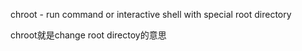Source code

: chroot - run command or interactive shell with special root directory


chroot就是change root directoy的意思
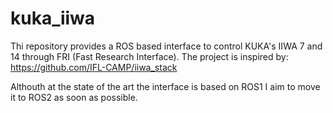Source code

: # kuka_iiwa

Thi repository provides a ROS based interface to control KUKA's IIWA 7 and 14 through FRI (Fast Research Interface). The project is inspired by: https://github.com/IFL-CAMP/iiwa_stack

Althouth at the state of the art the interface is based on ROS1 I aim to move it to ROS2 as soon as possible.
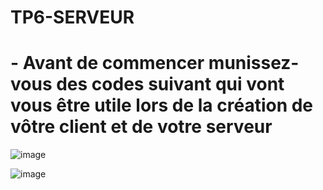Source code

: # TP6-SERVEUR

# - Avant de commencer munissez-vous des codes suivant qui vont vous être utile lors de la création de vôtre client et de votre serveur 


![image](https://github.com/user-attachments/assets/9900f05b-2e21-4be0-8a57-06e4692110b5)



![image](https://github.com/user-attachments/assets/de09e21d-effc-43fc-b711-603fa6ec9406)
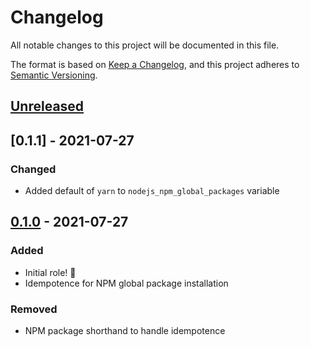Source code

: # Changelog

All notable changes to this project will be documented in this file.

The format is based on [Keep a Changelog](https://keepachangelog.com/en/1.0.0/),
and this project adheres to [Semantic Versioning](https://semver.org/spec/v2.0.0.html).

## [Unreleased]

## [0.1.1] - 2021-07-27

### Changed

- Added default of `yarn` to `nodejs_npm_global_packages` variable

## [0.1.0] - 2021-07-27

### Added

- Initial role! 🚀
- Idempotence for NPM global package installation

### Removed

- NPM package shorthand to handle idempotence

[Unreleased]: https://github.com/iancleary/ansible-role-nodejs/compare/v0.1.1...HEAD
[0.1.0]: https://github.com/iancleary/ansible-role-nodejs/releases/tag/v0.1.1
[0.1.0]: https://github.com/iancleary/ansible-role-nodejs/releases/tag/v0.1.0
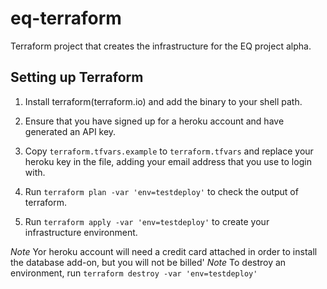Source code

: # eq-terraform

Terraform project that creates the infrastructure for the EQ project alpha.

## Setting up Terraform

1. Install terraform(terraform.io) and add the binary to your shell path.

2. Ensure that you have signed up for a heroku account and have generated an API
key.

3. Copy `terraform.tfvars.example` to `terraform.tfvars` and replace your heroku
key in the file, adding your email address that you use to login with.

4. Run `terraform plan -var 'env=testdeploy'` to check the output of terraform.

5. Run `terraform apply -var 'env=testdeploy'` to create your infrastructure
environment.

*Note* Yor heroku account will need a credit card attached in order to install the database add-on, but you will not be billed'
*Note* To destroy an environment, run `terraform destroy -var 'env=testdeploy'`
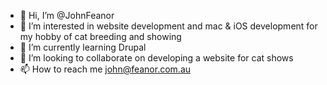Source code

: - 👋 Hi, I’m @JohnFeanor
- 👀 I’m interested in website development and mac & iOS development for my hobby of cat breeding and showing
- 🌱 I’m currently learning Drupal
- 💞️ I’m looking to collaborate on developing a website for cat shows
- 📫 How to reach me john@feanor.com.au

<!---
JohnFeanor/JohnFeanor is a ✨ special ✨ repository because its `README.md` (this file) appears on your GitHub profile.
You can click the Preview link to take a look at your changes.
--->
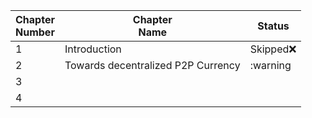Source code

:| Chapter<br>Number | Chapter<br>Name                    | Status     |
| ----------------- | ---------------------------------- | ---------- |
| 1                 | Introduction                       | Skipped:x: |
| 2                 | Towards decentralized P2P Currency | :warning   |
| 3                 |                                    |            |
| 4                 |                                    |            |
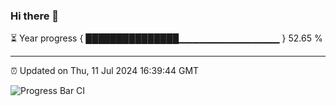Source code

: ### Hi there 👋

⏳ Year progress { ███████████████▁▁▁▁▁▁▁▁▁▁▁▁▁▁▁ } 52.65 %

---

⏰ Updated on Thu, 11 Jul 2024 16:39:44 GMT

![Progress Bar CI](https://github.com/IshwaranRudhara/GIT-ACTION/workflows/Progress%20Bar%20CI/badge.svg)
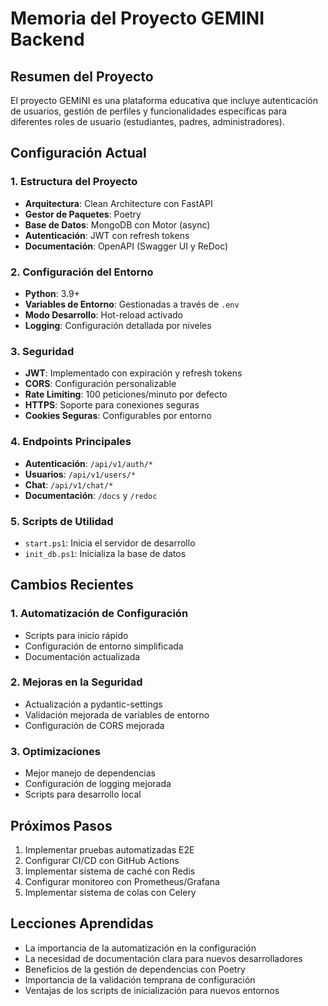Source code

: # Memoria del Proyecto GEMINI Backend

## Resumen del Proyecto
El proyecto GEMINI es una plataforma educativa que incluye autenticación de usuarios, gestión de perfiles y funcionalidades específicas para diferentes roles de usuario (estudiantes, padres, administradores).

## Configuración Actual

### 1. Estructura del Proyecto
- **Arquitectura**: Clean Architecture con FastAPI
- **Gestor de Paquetes**: Poetry
- **Base de Datos**: MongoDB con Motor (async)
- **Autenticación**: JWT con refresh tokens
- **Documentación**: OpenAPI (Swagger UI y ReDoc)

### 2. Configuración del Entorno
- **Python**: 3.9+
- **Variables de Entorno**: Gestionadas a través de `.env`
- **Modo Desarrollo**: Hot-reload activado
- **Logging**: Configuración detallada por niveles

### 3. Seguridad
- **JWT**: Implementado con expiración y refresh tokens
- **CORS**: Configuración personalizable
- **Rate Limiting**: 100 peticiones/minuto por defecto
- **HTTPS**: Soporte para conexiones seguras
- **Cookies Seguras**: Configurables por entorno

### 4. Endpoints Principales
- **Autenticación**: `/api/v1/auth/*`
- **Usuarios**: `/api/v1/users/*`
- **Chat**: `/api/v1/chat/*`
- **Documentación**: `/docs` y `/redoc`

### 5. Scripts de Utilidad
- `start.ps1`: Inicia el servidor de desarrollo
- `init_db.ps1`: Inicializa la base de datos

## Cambios Recientes

### 1. Automatización de Configuración
- Scripts para inicio rápido
- Configuración de entorno simplificada
- Documentación actualizada

### 2. Mejoras en la Seguridad
- Actualización a pydantic-settings
- Validación mejorada de variables de entorno
- Configuración de CORS mejorada

### 3. Optimizaciones
- Mejor manejo de dependencias
- Configuración de logging mejorada
- Scripts para desarrollo local

## Próximos Pasos
1. Implementar pruebas automatizadas E2E
2. Configurar CI/CD con GitHub Actions
3. Implementar sistema de caché con Redis
4. Configurar monitoreo con Prometheus/Grafana
5. Implementar sistema de colas con Celery

## Lecciones Aprendidas
- La importancia de la automatización en la configuración
- La necesidad de documentación clara para nuevos desarrolladores
- Beneficios de la gestión de dependencias con Poetry
- Importancia de la validación temprana de configuración
- Ventajas de los scripts de inicialización para nuevos entornos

+ + + +

* Task requirements
From the first record to the last, copy everything exactly except the pictures.

* Output for this task
Source code

: chroot - run command or interactive shell with special root directory


chroot就是change root directoy的意思
Source code

: # kuka_iiwa

Thi repository provides a ROS based interface to control KUKA's IIWA 7 and 14 through FRI (Fast Research Interface). The project is inspired by: https://github.com/IFL-CAMP/iiwa_stack

Althouth at the state of the art the interface is based on ROS1 I aim to move it to ROS2 as soon as possible.
Source code

: # TP6-SERVEUR

# - Avant de commencer munissez-vous des codes suivant qui vont vous être utile lors de la création de vôtre client et de votre serveur 


![image](https://github.com/user-attachments/assets/9900f05b-2e21-4be0-8a57-06e4692110b5)



![image](https://github.com/user-attachments/assets/de09e21d-effc-43fc-b711-603fa6ec9406)
Source code

: # Changelog

All notable changes to this project will be documented in this file.

The format is based on [Keep a Changelog](https://keepachangelog.com/en/1.0.0/),
and this project adheres to [Semantic Versioning](https://semver.org/spec/v2.0.0.html).

## [Unreleased]

## [0.1.1] - 2021-07-27

### Changed

- Added default of `yarn` to `nodejs_npm_global_packages` variable

## [0.1.0] - 2021-07-27

### Added

- Initial role! 🚀
- Idempotence for NPM global package installation

### Removed

- NPM package shorthand to handle idempotence

[Unreleased]: https://github.com/iancleary/ansible-role-nodejs/compare/v0.1.1...HEAD
[0.1.0]: https://github.com/iancleary/ansible-role-nodejs/releases/tag/v0.1.1
[0.1.0]: https://github.com/iancleary/ansible-role-nodejs/releases/tag/v0.1.0
Source code

: # eq-terraform

Terraform project that creates the infrastructure for the EQ project alpha.

## Setting up Terraform

1. Install terraform(terraform.io) and add the binary to your shell path.

2. Ensure that you have signed up for a heroku account and have generated an API
key.

3. Copy `terraform.tfvars.example` to `terraform.tfvars` and replace your heroku
key in the file, adding your email address that you use to login with.

4. Run `terraform plan -var 'env=testdeploy'` to check the output of terraform.

5. Run `terraform apply -var 'env=testdeploy'` to create your infrastructure
environment.

*Note* Yor heroku account will need a credit card attached in order to install the database add-on, but you will not be billed'
*Note* To destroy an environment, run `terraform destroy -var 'env=testdeploy'`
Source code

: - 👋 Hi, I’m @JohnFeanor
- 👀 I’m interested in website development and mac & iOS development for my hobby of cat breeding and showing
- 🌱 I’m currently learning Drupal
- 💞️ I’m looking to collaborate on developing a website for cat shows
- 📫 How to reach me john@feanor.com.au

<!---
JohnFeanor/JohnFeanor is a ✨ special ✨ repository because its `README.md` (this file) appears on your GitHub profile.
You can click the Preview link to take a look at your changes.
--->
Source code

:| Chapter<br>Number | Chapter<br>Name                    | Status     |
| ----------------- | ---------------------------------- | ---------- |
| 1                 | Introduction                       | Skipped:x: |
| 2                 | Towards decentralized P2P Currency | :warning   |
| 3                 |                                    |            |
| 4                 |                                    |            |
Source code

: ### Hi there 👋

⏳ Year progress { ███████████████▁▁▁▁▁▁▁▁▁▁▁▁▁▁▁ } 52.65 %

---

⏰ Updated on Thu, 11 Jul 2024 16:39:44 GMT

![Progress Bar CI](https://github.com/IshwaranRudhara/GIT-ACTION/workflows/Progress%20Bar%20CI/badge.svg)
Source code

: # Memoria del Proyecto GEMINI Backend

## Resumen del Proyecto
El proyecto GEMINI es una plataforma educativa que incluye autenticación de usuarios, gestión de perfiles y funcionalidades específicas para diferentes roles de usuario (estudiantes, padres, administradores).

## Configuración Actual

### 1. Estructura del Proyecto
- **Arquitectura**: Clean Architecture con FastAPI
- **Gestor de Paquetes**: Poetry
- **Base de Datos**: MongoDB con Motor (async)
- **Autenticación**: JWT con refresh tokens
- **Documentación**: OpenAPI (Swagger UI y ReDoc)

### 2. Configuración del Entorno
- **Python**: 3.9+
- **Variables de Entorno**: Gestionadas a través de `.env`
- **Modo Desarrollo**: Hot-reload activado
- **Logging**: Configuración detallada por niveles

### 3. Seguridad
- **JWT**: Implementado con expiración y refresh tokens
- **CORS**: Configuración personalizable
- **Rate Limiting**: 100 peticiones/minuto por defecto
- **HTTPS**: Soporte para conexiones seguras
- **Cookies Seguras**: Configurables por entorno

### 4. Endpoints Principales
- **Autenticación**: `/api/v1/auth/*`
- **Usuarios**: `/api/v1/users/*`
- **Chat**: `/api/v1/chat/*`
- **Documentación**: `/docs` y `/redoc`

### 5. Scripts de Utilidad
- `start.ps1`: Inicia el servidor de desarrollo
- `init_db.ps1`: Inicializa la base de datos

## Cambios Recientes

### 1. Automatización de Configuración
- Scripts para inicio rápido
- Configuración de entorno simplificada
- Documentación actualizada

### 2. Mejoras en la Seguridad
- Actualización a pydantic-settings
- Validación mejorada de variables de entorno
- Configuración de CORS mejorada

### 3. Optimizaciones
- Mejor manejo de dependencias
- Configuración de logging mejorada
- Scripts para desarrollo local

## Próximos Pasos
1. Implementar pruebas automatizadas E2E
2. Configurar CI/CD con GitHub Actions
3. Implementar sistema de caché con Redis
4. Configurar monitoreo con Prometheus/Grafana
5. Implementar sistema de colas con Celery

## Lecciones Aprendidas
- La importancia de la automatización en la configuración
- La necesidad de documentación clara para nuevos desarrolladores
- Beneficios de la gestión de dependencias con Poetry
- Importancia de la validación temprana de configuración
- Ventajas de los scripts de inicialización para nuevos entornos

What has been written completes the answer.